Given entries:
....................

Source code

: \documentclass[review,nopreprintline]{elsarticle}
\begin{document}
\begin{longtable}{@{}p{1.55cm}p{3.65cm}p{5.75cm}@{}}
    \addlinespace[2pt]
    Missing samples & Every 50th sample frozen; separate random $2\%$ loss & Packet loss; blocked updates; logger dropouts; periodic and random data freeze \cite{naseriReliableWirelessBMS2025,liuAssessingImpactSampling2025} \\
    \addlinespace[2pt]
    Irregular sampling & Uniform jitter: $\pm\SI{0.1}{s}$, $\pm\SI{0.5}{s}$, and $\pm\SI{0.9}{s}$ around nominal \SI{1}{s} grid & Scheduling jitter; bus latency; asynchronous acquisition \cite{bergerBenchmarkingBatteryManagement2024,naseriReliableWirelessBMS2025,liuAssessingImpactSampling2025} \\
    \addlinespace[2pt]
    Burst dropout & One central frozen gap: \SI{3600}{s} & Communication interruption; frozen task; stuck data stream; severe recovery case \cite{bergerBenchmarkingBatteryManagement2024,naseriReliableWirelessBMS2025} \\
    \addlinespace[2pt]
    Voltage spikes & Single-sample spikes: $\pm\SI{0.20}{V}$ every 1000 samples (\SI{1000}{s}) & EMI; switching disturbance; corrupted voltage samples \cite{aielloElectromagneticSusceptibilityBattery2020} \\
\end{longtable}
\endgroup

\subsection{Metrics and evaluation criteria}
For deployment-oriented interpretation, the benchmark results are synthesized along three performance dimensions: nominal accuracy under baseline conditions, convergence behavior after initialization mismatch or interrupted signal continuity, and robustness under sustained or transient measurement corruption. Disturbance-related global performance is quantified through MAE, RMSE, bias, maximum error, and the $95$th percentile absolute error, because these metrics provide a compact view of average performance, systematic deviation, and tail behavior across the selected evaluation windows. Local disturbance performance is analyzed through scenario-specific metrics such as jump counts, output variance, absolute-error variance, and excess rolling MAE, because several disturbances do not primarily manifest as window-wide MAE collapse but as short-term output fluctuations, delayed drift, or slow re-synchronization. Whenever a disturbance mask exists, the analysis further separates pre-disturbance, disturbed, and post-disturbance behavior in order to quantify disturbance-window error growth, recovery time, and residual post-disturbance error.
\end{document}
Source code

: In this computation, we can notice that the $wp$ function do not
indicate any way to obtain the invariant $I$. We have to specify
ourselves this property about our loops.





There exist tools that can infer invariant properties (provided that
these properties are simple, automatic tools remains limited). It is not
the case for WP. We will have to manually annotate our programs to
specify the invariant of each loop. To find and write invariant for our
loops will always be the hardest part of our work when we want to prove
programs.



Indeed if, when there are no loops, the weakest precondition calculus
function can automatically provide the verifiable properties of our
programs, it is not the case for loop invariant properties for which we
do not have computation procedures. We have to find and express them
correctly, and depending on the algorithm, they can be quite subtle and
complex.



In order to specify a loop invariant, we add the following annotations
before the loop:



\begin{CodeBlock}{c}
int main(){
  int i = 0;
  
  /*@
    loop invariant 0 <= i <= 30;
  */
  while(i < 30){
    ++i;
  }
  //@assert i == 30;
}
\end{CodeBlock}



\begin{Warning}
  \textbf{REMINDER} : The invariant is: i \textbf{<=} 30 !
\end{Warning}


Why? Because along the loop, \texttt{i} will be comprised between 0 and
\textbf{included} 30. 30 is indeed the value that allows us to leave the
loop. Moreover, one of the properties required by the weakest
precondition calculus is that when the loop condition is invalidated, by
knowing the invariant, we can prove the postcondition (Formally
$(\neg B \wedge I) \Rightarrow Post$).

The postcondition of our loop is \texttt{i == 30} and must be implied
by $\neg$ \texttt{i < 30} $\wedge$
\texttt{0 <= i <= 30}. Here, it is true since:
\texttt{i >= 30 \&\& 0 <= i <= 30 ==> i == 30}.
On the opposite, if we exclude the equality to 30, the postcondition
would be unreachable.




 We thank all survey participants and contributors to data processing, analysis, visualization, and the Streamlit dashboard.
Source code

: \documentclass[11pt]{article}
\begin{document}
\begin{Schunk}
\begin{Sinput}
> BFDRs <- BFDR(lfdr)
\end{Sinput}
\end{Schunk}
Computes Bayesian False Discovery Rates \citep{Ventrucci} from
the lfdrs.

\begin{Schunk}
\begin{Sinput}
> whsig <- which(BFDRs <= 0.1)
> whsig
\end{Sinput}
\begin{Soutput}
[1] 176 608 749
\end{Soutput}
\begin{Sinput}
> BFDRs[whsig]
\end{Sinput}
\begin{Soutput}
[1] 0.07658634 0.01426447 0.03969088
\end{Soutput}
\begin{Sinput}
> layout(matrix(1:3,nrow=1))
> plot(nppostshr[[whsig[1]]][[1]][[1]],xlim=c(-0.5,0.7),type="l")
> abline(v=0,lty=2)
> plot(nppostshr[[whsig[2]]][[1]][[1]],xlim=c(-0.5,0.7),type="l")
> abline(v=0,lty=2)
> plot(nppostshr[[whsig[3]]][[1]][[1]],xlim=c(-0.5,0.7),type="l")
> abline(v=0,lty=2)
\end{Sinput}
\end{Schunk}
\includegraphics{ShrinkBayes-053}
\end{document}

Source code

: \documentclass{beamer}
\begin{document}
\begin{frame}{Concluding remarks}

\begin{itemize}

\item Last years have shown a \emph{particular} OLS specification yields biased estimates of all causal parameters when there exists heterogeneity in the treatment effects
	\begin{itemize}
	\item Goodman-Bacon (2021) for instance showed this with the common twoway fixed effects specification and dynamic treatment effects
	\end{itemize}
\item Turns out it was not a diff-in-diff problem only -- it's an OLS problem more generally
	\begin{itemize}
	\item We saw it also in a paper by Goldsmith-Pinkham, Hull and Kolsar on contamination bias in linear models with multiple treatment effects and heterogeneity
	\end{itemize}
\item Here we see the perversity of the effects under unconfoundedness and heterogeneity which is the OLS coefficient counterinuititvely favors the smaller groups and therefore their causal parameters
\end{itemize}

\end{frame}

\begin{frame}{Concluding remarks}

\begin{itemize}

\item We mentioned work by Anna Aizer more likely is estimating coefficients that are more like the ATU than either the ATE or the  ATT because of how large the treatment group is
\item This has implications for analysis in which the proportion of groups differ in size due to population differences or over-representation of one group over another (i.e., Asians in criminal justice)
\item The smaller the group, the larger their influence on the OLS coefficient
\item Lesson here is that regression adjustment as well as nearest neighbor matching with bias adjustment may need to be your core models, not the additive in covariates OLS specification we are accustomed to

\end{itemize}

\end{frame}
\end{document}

....................

Retype the records above in full, with no differences.

Expected answer:
Source code

: \documentclass[review,nopreprintline]{elsarticle}
\begin{document}
\begin{longtable}{@{}p{1.55cm}p{3.65cm}p{5.75cm}@{}}
    \addlinespace[2pt]
    Missing samples & Every 50th sample frozen; separate random $2\%$ loss & Packet loss; blocked updates; logger dropouts; periodic and random data freeze \cite{naseriReliableWirelessBMS2025,liuAssessingImpactSampling2025} \\
    \addlinespace[2pt]
    Irregular sampling & Uniform jitter: $\pm\SI{0.1}{s}$, $\pm\SI{0.5}{s}$, and $\pm\SI{0.9}{s}$ around nominal \SI{1}{s} grid & Scheduling jitter; bus latency; asynchronous acquisition \cite{bergerBenchmarkingBatteryManagement2024,naseriReliableWirelessBMS2025,liuAssessingImpactSampling2025} \\
    \addlinespace[2pt]
    Burst dropout & One central frozen gap: \SI{3600}{s} & Communication interruption; frozen task; stuck data stream; severe recovery case \cite{bergerBenchmarkingBatteryManagement2024,naseriReliableWirelessBMS2025} \\
    \addlinespace[2pt]
    Voltage spikes & Single-sample spikes: $\pm\SI{0.20}{V}$ every 1000 samples (\SI{1000}{s}) & EMI; switching disturbance; corrupted voltage samples \cite{aielloElectromagneticSusceptibilityBattery2020} \\
\end{longtable}
\endgroup

\subsection{Metrics and evaluation criteria}
For deployment-oriented interpretation, the benchmark results are synthesized along three performance dimensions: nominal accuracy under baseline conditions, convergence behavior after initialization mismatch or interrupted signal continuity, and robustness under sustained or transient measurement corruption. Disturbance-related global performance is quantified through MAE, RMSE, bias, maximum error, and the $95$th percentile absolute error, because these metrics provide a compact view of average performance, systematic deviation, and tail behavior across the selected evaluation windows. Local disturbance performance is analyzed through scenario-specific metrics such as jump counts, output variance, absolute-error variance, and excess rolling MAE, because several disturbances do not primarily manifest as window-wide MAE collapse but as short-term output fluctuations, delayed drift, or slow re-synchronization. Whenever a disturbance mask exists, the analysis further separates pre-disturbance, disturbed, and post-disturbance behavior in order to quantify disturbance-window error growth, recovery time, and residual post-disturbance error.
\end{document}
Source code

: In this computation, we can notice that the $wp$ function do not
indicate any way to obtain the invariant $I$. We have to specify
ourselves this property about our loops.





There exist tools that can infer invariant properties (provided that
these properties are simple, automatic tools remains limited). It is not
the case for WP. We will have to manually annotate our programs to
specify the invariant of each loop. To find and write invariant for our
loops will always be the hardest part of our work when we want to prove
programs.



Indeed if, when there are no loops, the weakest precondition calculus
function can automatically provide the verifiable properties of our
programs, it is not the case for loop invariant properties for which we
do not have computation procedures. We have to find and express them
correctly, and depending on the algorithm, they can be quite subtle and
complex.



In order to specify a loop invariant, we add the following annotations
before the loop:



\begin{CodeBlock}{c}
int main(){
  int i = 0;
  
  /*@
    loop invariant 0 <= i <= 30;
  */
  while(i < 30){
    ++i;
  }
  //@assert i == 30;
}
\end{CodeBlock}



\begin{Warning}
  \textbf{REMINDER} : The invariant is: i \textbf{<=} 30 !
\end{Warning}


Why? Because along the loop, \texttt{i} will be comprised between 0 and
\textbf{included} 30. 30 is indeed the value that allows us to leave the
loop. Moreover, one of the properties required by the weakest
precondition calculus is that when the loop condition is invalidated, by
knowing the invariant, we can prove the postcondition (Formally
$(\neg B \wedge I) \Rightarrow Post$).

The postcondition of our loop is \texttt{i == 30} and must be implied
by $\neg$ \texttt{i < 30} $\wedge$
\texttt{0 <= i <= 30}. Here, it is true since:
\texttt{i >= 30 \&\& 0 <= i <= 30 ==> i == 30}.
On the opposite, if we exclude the equality to 30, the postcondition
would be unreachable.




 We thank all survey participants and contributors to data processing, analysis, visualization, and the Streamlit dashboard.
Source code

: \documentclass[11pt]{article}
\begin{document}
\begin{Schunk}
\begin{Sinput}
> BFDRs <- BFDR(lfdr)
\end{Sinput}
\end{Schunk}
Computes Bayesian False Discovery Rates \citep{Ventrucci} from
the lfdrs.

\begin{Schunk}
\begin{Sinput}
> whsig <- which(BFDRs <= 0.1)
> whsig
\end{Sinput}
\begin{Soutput}
[1] 176 608 749
\end{Soutput}
\begin{Sinput}
> BFDRs[whsig]
\end{Sinput}
\begin{Soutput}
[1] 0.07658634 0.01426447 0.03969088
\end{Soutput}
\begin{Sinput}
> layout(matrix(1:3,nrow=1))
> plot(nppostshr[[whsig[1]]][[1]][[1]],xlim=c(-0.5,0.7),type="l")
> abline(v=0,lty=2)
> plot(nppostshr[[whsig[2]]][[1]][[1]],xlim=c(-0.5,0.7),type="l")
> abline(v=0,lty=2)
> plot(nppostshr[[whsig[3]]][[1]][[1]],xlim=c(-0.5,0.7),type="l")
> abline(v=0,lty=2)
\end{Sinput}
\end{Schunk}
\includegraphics{ShrinkBayes-053}
\end{document}

Source code

: \documentclass{beamer}
\begin{document}
\begin{frame}{Concluding remarks}

\begin{itemize}

\item Last years have shown a \emph{particular} OLS specification yields biased estimates of all causal parameters when there exists heterogeneity in the treatment effects
	\begin{itemize}
	\item Goodman-Bacon (2021) for instance showed this with the common twoway fixed effects specification and dynamic treatment effects
	\end{itemize}
\item Turns out it was not a diff-in-diff problem only -- it's an OLS problem more generally
	\begin{itemize}
	\item We saw it also in a paper by Goldsmith-Pinkham, Hull and Kolsar on contamination bias in linear models with multiple treatment effects and heterogeneity
	\end{itemize}
\item Here we see the perversity of the effects under unconfoundedness and heterogeneity which is the OLS coefficient counterinuititvely favors the smaller groups and therefore their causal parameters
\end{itemize}

\end{frame}

\begin{frame}{Concluding remarks}

\begin{itemize}

\item We mentioned work by Anna Aizer more likely is estimating coefficients that are more like the ATU than either the ATE or the  ATT because of how large the treatment group is
\item This has implications for analysis in which the proportion of groups differ in size due to population differences or over-representation of one group over another (i.e., Asians in criminal justice)
\item The smaller the group, the larger their influence on the OLS coefficient
\item Lesson here is that regression adjustment as well as nearest neighbor matching with bias adjustment may need to be your core models, not the additive in covariates OLS specification we are accustomed to

\end{itemize}

\end{frame}
\end{document}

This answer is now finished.